Turkish groups challenge revised environmental assessment for Aliaga ship recycling
Campaigners say the filing ignores pollution, worker safety and yard-level risks

Turkish civil society groups have urged authorities to reject a revised environmental impact assessment for the Aliaga ship recycling yards, arguing that it legitimises existing operations without properly examining pollution, worker safety or yard-level risks. The challenge follows a public consultation held in late June, and the groups say the application seeks an increase in operational area even though coastal land formed by sediment accumulation is already used for metal waste, ropes, equipment and vehicles.
According to the campaigners, the filing contains no maps, field studies, yard reviews or current pollution data, and fails to assess geology, earthquake risk, biodiversity, agriculture, the marine environment, hazardous waste and wastewater, or to disclose waste types and volumes.

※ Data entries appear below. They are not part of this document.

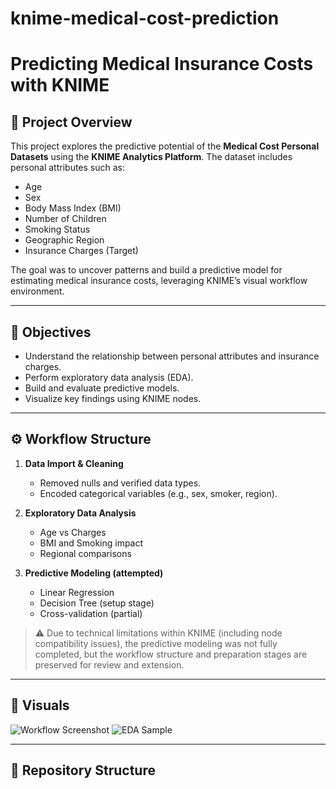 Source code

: # knime-medical-cost-prediction
# Predicting Medical Insurance Costs with KNIME

## 📌 Project Overview

This project explores the predictive potential of the **Medical Cost Personal Datasets** using the **KNIME Analytics Platform**. The dataset includes personal attributes such as:

- Age
- Sex
- Body Mass Index (BMI)
- Number of Children
- Smoking Status
- Geographic Region
- Insurance Charges (Target)

The goal was to uncover patterns and build a predictive model for estimating medical insurance costs, leveraging KNIME’s visual workflow environment.

---

## 🎯 Objectives

- Understand the relationship between personal attributes and insurance charges.
- Perform exploratory data analysis (EDA).
- Build and evaluate predictive models.
- Visualize key findings using KNIME nodes.

---

## ⚙️ Workflow Structure

1. **Data Import & Cleaning**
   - Removed nulls and verified data types.
   - Encoded categorical variables (e.g., sex, smoker, region).

2. **Exploratory Data Analysis**
   - Age vs Charges
   - BMI and Smoking impact
   - Regional comparisons

3. **Predictive Modeling (attempted)**
   - Linear Regression
   - Decision Tree (setup stage)
   - Cross-validation (partial)

> ⚠️ Due to technical limitations within KNIME (including node compatibility issues), the predictive modeling was not fully completed, but the workflow structure and preparation stages are preserved for review and extension.

---

## 📸 Visuals

![Workflow Screenshot](images/workflow-screenshot.png)
![EDA Sample](images/eda-bmi-vs-charges.png)

---

## 📁 Repository Structure

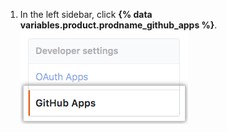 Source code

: 1. In the left sidebar, click **{% data variables.product.prodname_github_apps %}**. ![{% data variables.product.prodname_github_apps %} settings](/assets/images/help/organizations/github-apps-settings-sidebar.png)
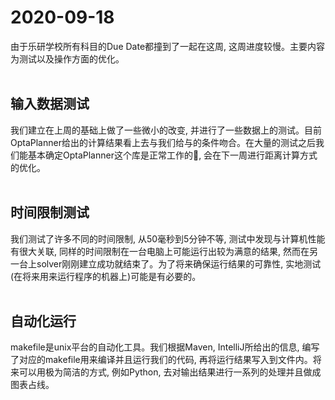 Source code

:<!-- omit in toc -->
# 2020-09-18

由于乐研学校所有科目的Due Date都撞到了一起在这周, 这周进度较慢。主要内容为测试以及操作方面的优化。
<br><br>

## 输入数据测试
我们建立在上周的基础上做了一些微小的改变, 并进行了一些数据上的测试。目前OptaPlanner给出的计算结果看上去与我们给与的条件吻合。在大量的测试之后我们能基本确定OptaPlanner这个库是正常工作的👏, 会在下一周进行距离计算方式的优化。
<br><br>

## 时间限制测试
我们测试了许多不同的时间限制, 从50毫秒到5分钟不等, 测试中发现与计算机性能有很大关联, 同样的时间限制在一台电脑上可能运行出较为满意的结果, 然而在另一台上solver刚刚建立成功就结束了。为了将来确保运行结果的可靠性, 实地测试(在将来用来运行程序的机器上)可能是有必要的。
<br><br>

## 自动化运行
makefile是unix平台的自动化工具。我们根据Maven, IntelliJ所给出的信息, 编写了对应的makefile用来编译并且运行我们的代码, 再将运行结果写入到文件内。将来可以用极为简洁的方式, 例如Python, 去对输出结果进行一系列的处理并且做成图表占线。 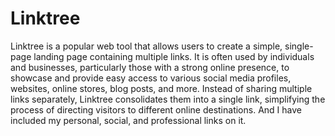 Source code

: # Linktree
Linktree is a popular web tool that allows users to create a simple, single-page landing page containing multiple links. It is often used by individuals and businesses, particularly those with a strong online presence, to showcase and provide easy access to various social media profiles, websites, online stores, blog posts, and more. Instead of sharing multiple links separately, Linktree consolidates them into a single link, simplifying the process of directing visitors to different online destinations. 
And I have included my personal, social, and professional links on it.
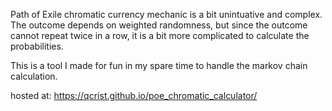 Path of Exile chromatic currency mechanic is a bit unintuative and complex. The outcome depends on weighted randomness, but since the outcome cannot repeat twice in a row, it is a bit more complicated to calculate the probabilities.

This is a tool I made for fun in my spare time to handle the markov chain calculation.

hosted at: https://qcrist.github.io/poe_chromatic_calculator/
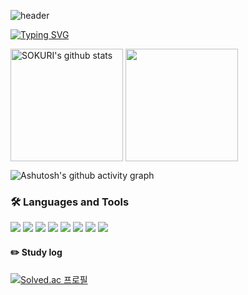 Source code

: <!--
**seyi103/seyi103** is a ✨ _special_ ✨ repository because its `README.md` (this file) appears on your GitHub profile.

Here are some ideas to get you started:

- 🔭 I’m currently working on ...
- 🌱 I’m currently learning ...
- 👯 I’m looking to collaborate on ...
- 🤔 I’m looking for help with ...
- 💬 Ask me about ...
- 📫 How to reach me: ...
- 😄 Pronouns: ...
- ⚡ Fun fact: ...
-->
![header](https://capsule-render.vercel.app/api?type=waving&text=🐧🐧🐧&height=150&color=87CEFA&fontColor=fff)


[![Typing SVG](https://readme-typing-svg.herokuapp.com/?colorfffd&lines=Study+with+me?🐯🐧😆&font=Redressed&size=40)](https://git.io/typing-svg)

<a href="(https://github.com/seyi103"><img align="center" style="height:180px" src="https://github-readme-stats.vercel.app/api?username=imysh578&show_icons=true&include_all_commits=true&theme=nord&hide_border=true" alt="SOKURI's github stats" /></a>
<a href="(https://github.com/seyi103)">
  <img img align="center" style="height:180px" src="https://raw.githubusercontent.com/seyi103/github-stats-transparent/output/generated/languages.svg" />
</a>

![Ashutosh's github activity graph](https://github-readme-activity-graph.cyclic.app/graph?username=seyi103&theme=dracula)

### 🛠 Languages and Tools

<img src="https://img.shields.io/badge/C-00ADD8?style=flat-square&logo=C&logoColor=white"/> </t>
<img src="https://img.shields.io/badge/C++-1E90FF?style=flat-square&logo=C++&logoColor=white"/>
<img src="https://img.shields.io/badge/Python-3776AB?style=flat-square&logo=Python&logoColor=white"/>
<img src="https://img.shields.io/badge/CSS3-1572B6?style=flat-square&logo=CSS3&logoColor=white"/> </t>
<img src="https://img.shields.io/badge/HTML5-E34F26?style=flat-square&logo=HTML5&logoColor=white"/> 
<img src="https://img.shields.io/badge/JavaScript-F7DF1E?style=flat-square&logo=JavaScript&logoColor=white"/>
<img src="https://img.shields.io/badge/Node.js-339933?style=flat-square&logo=Node.js&logoColor=white"/>
<img src="https://img.shields.io/badge/Linux-FCC624?style=flat-square&logo=Linux&logoColor=white"/>

#### :pencil2: Study log
[![Solved.ac 프로필](http://mazassumnida.wtf/api/v2/generate_badge?boj=seed14)](https://solved.ac/seed14)
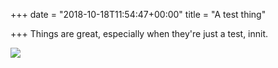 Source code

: +++
date = "2018-10-18T11:54:47+00:00"
title = "A test thing"

+++
Things are great, especially when they're just a test, innit.

![](/uploads/1841041.jpg)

They also questioned why an industry association filed the application when it does not itself operate the yards, noting that the country's rules require the project owner to apply.
Safety featured heavily in the objections. Four workers have died at Aliaga yards since October 2025, including two at facilities on the European Union's approved list, and one worker in his sixties was killed earlier this year after being crushed during cutting. A campaigner said the assessment failed to address the sector's key environmental, technical and occupational risks despite earlier studies identifying ship recycling as a serious source of pollution in the region, and called for a holistic review of both safety and environmental concerns.
A regulation published in June introduced an authorisation system aligned with the Hong Kong Convention, including yard-level and ship-specific recycling plans, approvals and sanctions, and the environment ministry must issue detailed rules within a year. For now, campaigners say permitting, pollution-control, monitoring and transparency standards remain unclear, pointing to earlier inspections at listed yards that found pollution and documentation shortcomings.